Thursday, 29 September 2011
Grand Ballroom (William Penn Hotel)
Christopher J. Schultz, University of Alabama, Huntsville, AL; and W. A. Petersen, L. D. Carey, and E. C. Bruning

A unique study of a rare heavy winter snow event in the Southern US is examined. This event was observed with high quality dual polarimetric radar data from the Advanced Radar for Meteorological and Operational Research (ARMOR) C-band dual polarimetric radar and the three-dimensional VHF lightning mapping array (LMA) located in Huntsville, AL. Seven lightning flashes were observed by the LMA during a period of intense snowfall in North Central AL. Observed snowfall rates during the period of electrical activity were on the order of 5-8 cm per hour.

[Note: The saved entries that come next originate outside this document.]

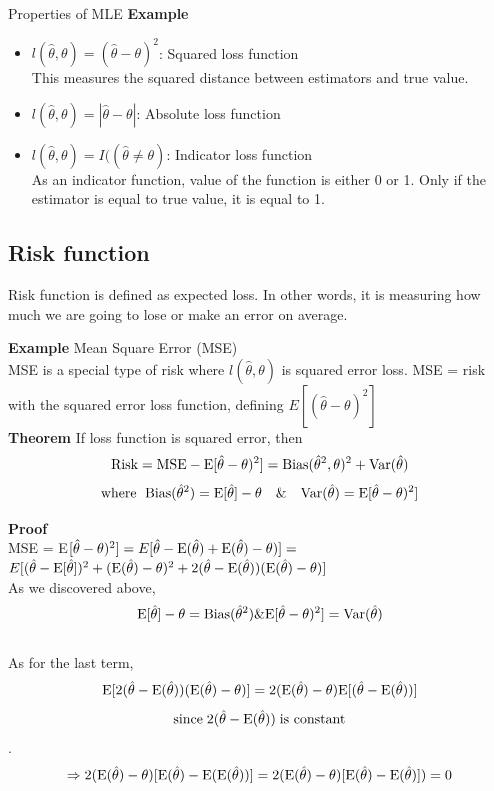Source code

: \documentclass[12pt]{article}
\newcommand{\E}{{\rm E}}
\begin{document}
\begin{section}{Properties of MLE}
\textbf{Example}
\begin{itemize}
	\item $l(\hat{\theta},\theta) = (\hat{\theta}-\theta)^2$: Squared loss function\\
    This measures the squared distance between estimators and true value.
    \item $l(\hat{\theta},\theta) = |\hat{\theta}-\theta|$: Absolute loss function
    \item $l(\hat{\theta},\theta) = I((\hat{\theta} \neq \theta)$: Indicator loss function\\
    As an indicator function, value of the function is either 0 or 1. Only if the estimator is equal to true value, it is equal to 1.
\end{itemize}
\subsection{Risk function}
Risk function is defined as expected loss. In other words, it is measuring how much we are going to lose or make an error on average. 

\textbf{Example} Mean Square Error (MSE)\\
MSE is a special type of risk where $l(\hat{\theta},\theta)$ is squared error loss.
MSE = risk with the squared error loss function, defining $E[(\hat{\theta}-\theta)^2]$\\



\textbf{Theorem} If loss function is squared error, then
$$\text{Risk}=\text{MSE} - \E [\hat{\theta}-\theta)^2] = \text{Bias}(\hat{\theta}^2,\theta)^2 + \text{Var}(\hat{\theta})$$
$$\text{where \;Bias}(\hat{\theta}^2) = \E [\hat{\theta}] - \theta \quad\&\quad \text{Var}(\hat{\theta}) = \E [\hat{\theta}-\theta)^2]$$

\textbf{Proof} \\
MSE = E$[\hat{\theta}-\theta)^2] = E[\hat{\theta}-\E (\hat{\theta}) + \E (\hat{\theta}) - \theta)]=$\\ 
$E[(\hat{\theta} - \E [\hat{\theta}])^2 + (\E (\hat{\theta})-\theta)^2 + 2(\hat{\theta} - \E (\hat{\theta}))(\E (\hat{\theta}) - \theta)]$\\


As we discovered above, 
$$\E [\hat{\theta}] - \theta = \text{Bias}(\hat{\theta}^2) \& \E [\hat{\theta}-\theta)^2] = \text{Var}(\hat{\theta})$$ \\
As for the last term, $$\E[2(\hat{\theta} - \E (\hat{\theta})) (\E (\hat{\theta}) - \theta)] = 2(\E (\hat{\theta}) - \theta) \E[(\hat{\theta} - \E(\hat{\theta}))]$$ $$\text{since}\; 2(\hat{\theta} - \E (\hat{\theta})) \; \text{is constant}$$.
$$\Rightarrow 2(\E (\hat{\theta}) - \theta) [\E(\hat{\theta}) - \E(\E(\hat{\theta}))] = 2(\E (\hat{\theta}) - \theta) [\E(\hat{\theta}) -\E(\hat{\theta})]) = 0$$\\



\end{section}
\end{document}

Idealized T-matrix simulations of ice crystal radar parameters at C-band were accomplished in order to better understand the ARMOR observations in heavy snow. The combination of ARMOR dual polarimetric radar and VHF LMA observations suggested contiguous layer changes in height between sloping aggregate-dominated layers and horizontally-oriented crystals. These layers may have provided ideal conditions for the development of extensive regions of charge and resultant horizontal propagation of the lightning flashes over large distances. Interestingly, at least 4 of 7 lightning flashes examined in this event appeared to initiate from communications towers before propagating upward into well defined layers in the clouds.